Find all lines with the word "training" in the material, then copy them.
%%
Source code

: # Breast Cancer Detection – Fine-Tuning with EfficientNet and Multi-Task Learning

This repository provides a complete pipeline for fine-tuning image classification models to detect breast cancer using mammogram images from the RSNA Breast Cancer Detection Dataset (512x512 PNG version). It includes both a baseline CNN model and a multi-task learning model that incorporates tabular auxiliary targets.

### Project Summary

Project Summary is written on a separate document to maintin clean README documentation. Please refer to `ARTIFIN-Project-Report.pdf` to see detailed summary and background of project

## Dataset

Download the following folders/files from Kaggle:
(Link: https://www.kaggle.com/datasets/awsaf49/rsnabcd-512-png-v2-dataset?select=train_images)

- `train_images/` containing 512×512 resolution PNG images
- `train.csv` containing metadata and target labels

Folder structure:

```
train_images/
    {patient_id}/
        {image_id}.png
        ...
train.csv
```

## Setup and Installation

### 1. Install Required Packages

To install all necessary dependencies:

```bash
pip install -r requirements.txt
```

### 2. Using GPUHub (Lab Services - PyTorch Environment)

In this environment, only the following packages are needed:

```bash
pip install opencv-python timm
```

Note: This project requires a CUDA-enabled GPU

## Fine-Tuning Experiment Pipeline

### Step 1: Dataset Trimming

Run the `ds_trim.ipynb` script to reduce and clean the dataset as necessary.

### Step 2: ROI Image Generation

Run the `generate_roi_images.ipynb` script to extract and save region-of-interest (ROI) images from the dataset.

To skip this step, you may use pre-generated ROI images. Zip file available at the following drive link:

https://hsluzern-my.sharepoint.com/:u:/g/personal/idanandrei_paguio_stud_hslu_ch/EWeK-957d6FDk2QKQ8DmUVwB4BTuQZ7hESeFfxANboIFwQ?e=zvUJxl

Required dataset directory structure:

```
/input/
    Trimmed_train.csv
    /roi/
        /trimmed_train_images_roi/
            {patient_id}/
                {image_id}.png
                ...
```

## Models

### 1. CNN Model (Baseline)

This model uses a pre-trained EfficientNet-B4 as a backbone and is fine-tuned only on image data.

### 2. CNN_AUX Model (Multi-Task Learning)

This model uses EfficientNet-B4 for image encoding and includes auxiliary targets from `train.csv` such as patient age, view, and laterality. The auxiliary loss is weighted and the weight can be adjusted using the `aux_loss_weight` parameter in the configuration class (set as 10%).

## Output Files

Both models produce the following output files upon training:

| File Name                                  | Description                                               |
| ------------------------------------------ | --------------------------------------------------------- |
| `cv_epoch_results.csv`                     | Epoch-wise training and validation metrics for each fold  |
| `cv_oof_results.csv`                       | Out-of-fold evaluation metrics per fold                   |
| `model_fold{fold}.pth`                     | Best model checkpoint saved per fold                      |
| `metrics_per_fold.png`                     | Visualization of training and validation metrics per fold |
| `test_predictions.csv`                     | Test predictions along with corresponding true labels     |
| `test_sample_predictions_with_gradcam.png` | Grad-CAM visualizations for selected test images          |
%%
*RESPONSE TO THIS EXERCISE*.
Both models produce the following output files upon training:
| `cv_epoch_results.csv`                     | Epoch-wise training and validation metrics for each fold  |
| `metrics_per_fold.png`                     | Visualization of training and validation metrics per fold |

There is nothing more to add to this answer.